Sara's Ph.D defense
On December 16th at 09:30, Sara will bed defending her Ph.D thesis entitled Privacy-Preserving and Robust Attack-Knowledge Sharing in Heterogeneous 5G Networks via Federated Prototype-Based Intrusion Detection at IMT in Palaiseau, room 1.C27.
The thesis committee is composed of:
- Gille Guette (Professor at IMT Atlantique, reviewer)
- Abdelkader Lahmadi (Professor at Université de Lorraine, reviewer)
- Nga Nguyen (Assoc. Professor at ESILV, examiner)
- Philippe Owezarski (Research director at LAAS-CNRS, examiner)
- Hervé Debar (Professor at Télécom SudParis, advisor)
- Christophe Kiennert (Assoc. Professor at Télécom SudParis, co-advisor)
- Gregory Blanc (Assoc. Professor at Télécom SudParis, co-advisor)
- Yufei Han (Senior researcher at Inria, invited)
Despite joining the project lately to complete her Ph.D, Sara has contributed tremendously to the project, culminating in an A-rank publication at last ESORICS conference, in Toulouse. The defense is an early holiday gift, before the New Year which will GRIFIN’s final.
Below is the abstract of Sara’s Ph.D manuscript:
Fifth-generation (5G) networks represent a transformative advancement in mobile communications, offering enhanced performance (e.g., higher data rates, ultra-low latency) and enabling diverse services, from real-time medical applications to IoT networks, to coexist on a single infrastructure through technologies such as network slicing and virtualization. This flexibility comes with major challenges for Intrusion Detection Systems (IDSs), including data heterogeneity, massive data volumes, privacy constraints, and the emergence of new attack vectors that may first appear in some domains before propagating to others. Collaboration among network participants is essential to building comprehensive detection models with broad attack knowledge, but privacy concerns and regulatory constraints prevent the sharing of sensitive traffic data. Federated Learning (FL), which exchanges model updates instead of raw data, is a natural candidate. Yet, standard FL approaches such as FedAvg perform poorly under the extreme data heterogeneity in this context, where attack classes are not equally distributed, and many clients either rarely observe certain attacks or never encounter them at all.

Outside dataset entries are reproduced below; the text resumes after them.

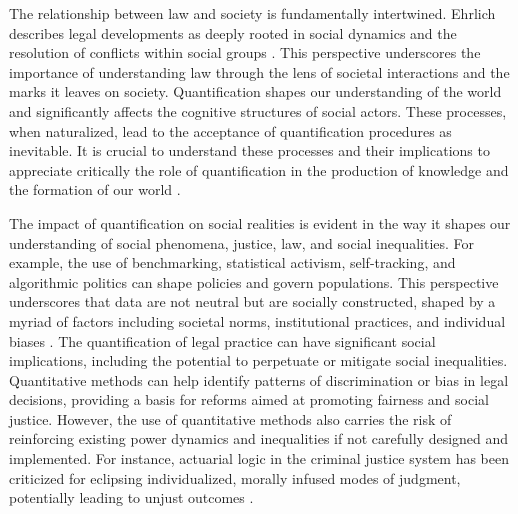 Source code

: The relationship between law and society is fundamentally intertwined. Ehrlich describes legal developments as deeply rooted in social dynamics and the resolution of conflicts within social groups \cite{ehrlich1967fundamentos}. This perspective underscores the importance of understanding law through the lens of societal interactions and the marks it leaves on society. Quantification shapes our understanding of the world and significantly affects the cognitive structures of social actors. These processes, when naturalized, lead to the acceptance of quantification procedures as inevitable. It is crucial to understand these processes and their implications to appreciate critically the role of quantification in the production of knowledge and the formation of our world \cite{101057s4159902003965}.

The impact of quantification on social realities is evident in the way it shapes our understanding of social phenomena, justice, law, and social inequalities. For example, the use of benchmarking, statistical activism, self-tracking, and algorithmic politics can shape policies and govern populations. This perspective underscores that data are not neutral but are socially constructed, shaped by a myriad of factors including societal norms, institutional practices, and individual biases \cite{101057s4159902003965}. The quantification of legal practice can have significant social implications, including the potential to perpetuate or mitigate social inequalities. Quantitative methods can help identify patterns of discrimination or bias in legal decisions, providing a basis for reforms aimed at promoting fairness and social justice. However, the use of quantitative methods also carries the risk of reinforcing existing power dynamics and inequalities if not carefully designed and implemented. For instance, actuarial logic in the criminal justice system has been criticized for eclipsing individualized, morally infused modes of judgment, potentially leading to unjust outcomes \cite{101111lsi12334}.

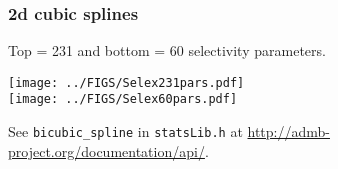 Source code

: \documentclass[table]{beamer}
\begin{document}
\begin{frame}[t]\frametitle{2d cubic splines}
    Top = 231 and bottom = 60 selectivity parameters.
	\begin{center}
		\vspace{-0.15in}
		\texttt{[image: ../FIGS/Selex231pars.pdf]}\\
		\vspace{-0.4in}
		\texttt{[image: ../FIGS/Selex60pars.pdf]}
	\end{center}
	\vspace{-2.1in}
	See \texttt{bicubic\_spline}  in \texttt{statsLib.h}  at \url{http://admb-project.org/documentation/api/}.
\end{frame}

%

\end{document}
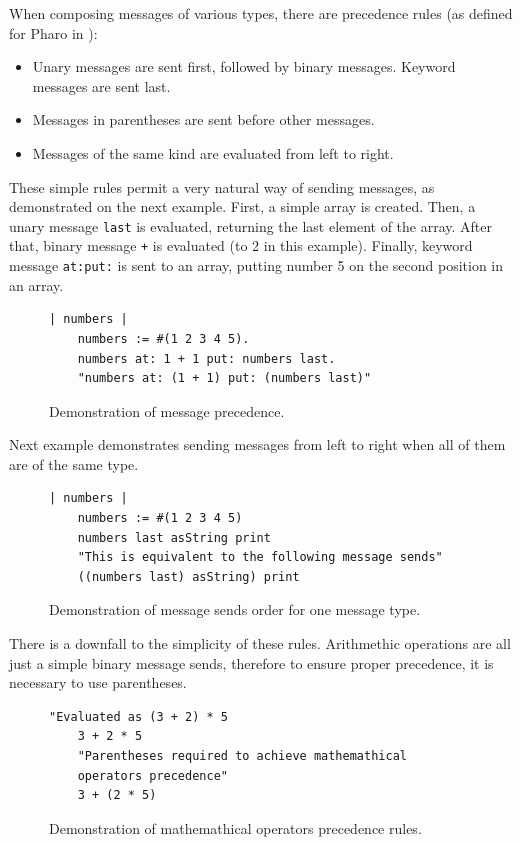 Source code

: \documentclass[thesis=M,english]{FITthesis}[2019/12/23]
\begin{document}
When composing messages of various types, there are precedence rules (as defined for Pharo in \cite{pharo-by-example}):
\begin{itemize}
	\item Unary messages are sent first, followed by binary messages. Keyword messages are sent last.
	\item Messages in parentheses are sent before other messages.
	\item Messages of the same kind are evaluated from left to right. 
\end{itemize}

These simple rules permit a very natural way of sending messages, as demonstrated on the next example.
First, a simple array is created. Then, a unary message \texttt{last} is evaluated, returning the last
element of the array. After that, binary message \texttt{+} is evaluated (to 2 in this example). Finally,
keyword message \texttt{at:put:} is sent to an array, putting number 5 on the second position in an array.
\begin{figure}[h!]
\begin{lstlisting}[language=Smalltalk]
	| numbers |
	numbers := #(1 2 3 4 5).
	numbers at: 1 + 1 put: numbers last.
	"numbers at: (1 + 1) put: (numbers last)"
\end{lstlisting}
\caption{Demonstration of message precedence.}
\end{figure}

Next example demonstrates sending messages from left to right when all of them are of the same type.
\begin{figure}[h!]
\begin{lstlisting}[language=Smalltalk]
	| numbers |
	numbers := #(1 2 3 4 5)
	numbers last asString print
	"This is equivalent to the following message sends"
	((numbers last) asString) print
\end{lstlisting}
\caption{Demonstration of message sends order for one message type.}
\end{figure}

There is a downfall to the simplicity of these rules. Arithmethic operations are all just a simple binary
message sends, therefore to ensure proper precedence, it is necessary to use parentheses.
\begin{figure}[h!]
\begin{lstlisting}[language=Smalltalk]
	"Evaluated as (3 + 2) * 5
	3 + 2 * 5
	"Parentheses required to achieve mathemathical
	operators precedence"
	3 + (2 * 5)
\end{lstlisting}
\caption{Demonstration of mathemathical operators precedence rules.}
\end{figure}
\end{document}
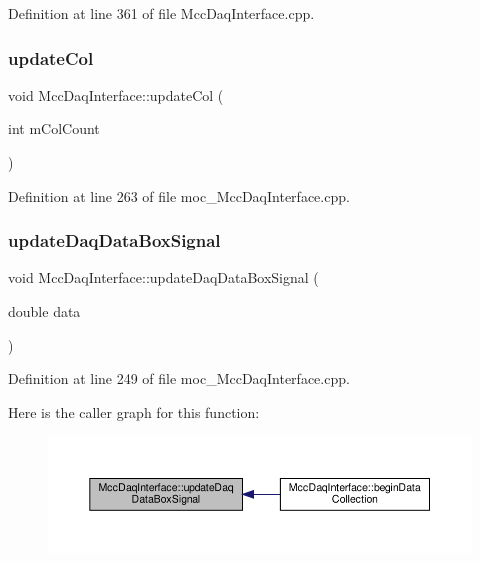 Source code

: Definition at line 361 of file Mcc\+Daq\+Interface.\+cpp.

\mbox{\label{class_mcc_daq_interface_ad055cd5057d78af30c9f97ffef48f6bc}} 
\subsubsection{\texorpdfstring{update\+Col}{updateCol}}
{\footnotesize\ttfamily void Mcc\+Daq\+Interface\+::update\+Col (\begin{DoxyParamCaption}\item[{int}]{m\+Col\+Count }\end{DoxyParamCaption})\hspace{0.3cm}{\ttfamily [signal]}}



Definition at line 263 of file moc\+\_\+\+Mcc\+Daq\+Interface.\+cpp.

\mbox{\label{class_mcc_daq_interface_a86cd2addd88adddadaccae76d3cf0b22}} 
\subsubsection{\texorpdfstring{update\+Daq\+Data\+Box\+Signal}{updateDaqDataBoxSignal}}
{\footnotesize\ttfamily void Mcc\+Daq\+Interface\+::update\+Daq\+Data\+Box\+Signal (\begin{DoxyParamCaption}\item[{double}]{data }\end{DoxyParamCaption})\hspace{0.3cm}{\ttfamily [signal]}}



Definition at line 249 of file moc\+\_\+\+Mcc\+Daq\+Interface.\+cpp.

Here is the caller graph for this function\+:
\nopagebreak
\begin{figure}[H]
\begin{center}
\leavevmode
\includegraphics[width=350pt]{class_mcc_daq_interface_a86cd2addd88adddadaccae76d3cf0b22_icgraph}
\end{center}
\end{figure}
\mbox{\label{class_mcc_daq_interface_a66f961728aca729d4a93930d695b6cb9}}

This thesis tackles these limitations in three steps. First, it offers a detailed analysis of IDSs and FL-based IDSs proposed for 5G, identifying how 5G-specific properties translate into design requirements, and where current solutions fall short in terms of heterogeneity handling and robustness. Second, it introduces PROTEAN, a federated intrusion detection framework that jointly aggregates model parameters and class-specific prototypes (average of embeddings by class summarizing the attack behaviour) through a dual aggregation mechanism that aligns the prototypes and global classifier across participants, enabling the recognition of rare and previously unseen threats without sharing raw traffic. Third, it audits the privacy and robustness of this framework by mounting reconstruction attacks using shared prototypes, reinforcing PROTEAN with differential privacy, and exploiting its class-level information to design LabelDec, our poisoning detection algorithm. This novel prototype-based method detects label-flipping poisoning and mislabeling errors at the client and class level and outperforms existing methods relying solely on model parameters or performance. Evaluations on two datasets, X-IIoTID and 5G-NIDD, under severe heterogeneity show that PROTEAN improves detection performance and convergence behaviour over state-of-the-art FL baselines while preserving privacy and showing robustness against poisoning attacks.
Together, these contributions advance collaborative intrusion detection for 5G networks by demonstrating that prototype-based knowledge sharing can simultaneously address heterogeneity and robustness in multi-party settings while enhancing unseen attack understanding and respecting privacy. We expect that these results will encourage further work on prototype learning as a foundation for privacy-preserving, robust, and interpretable threat-knowledge sharing in distributed systems.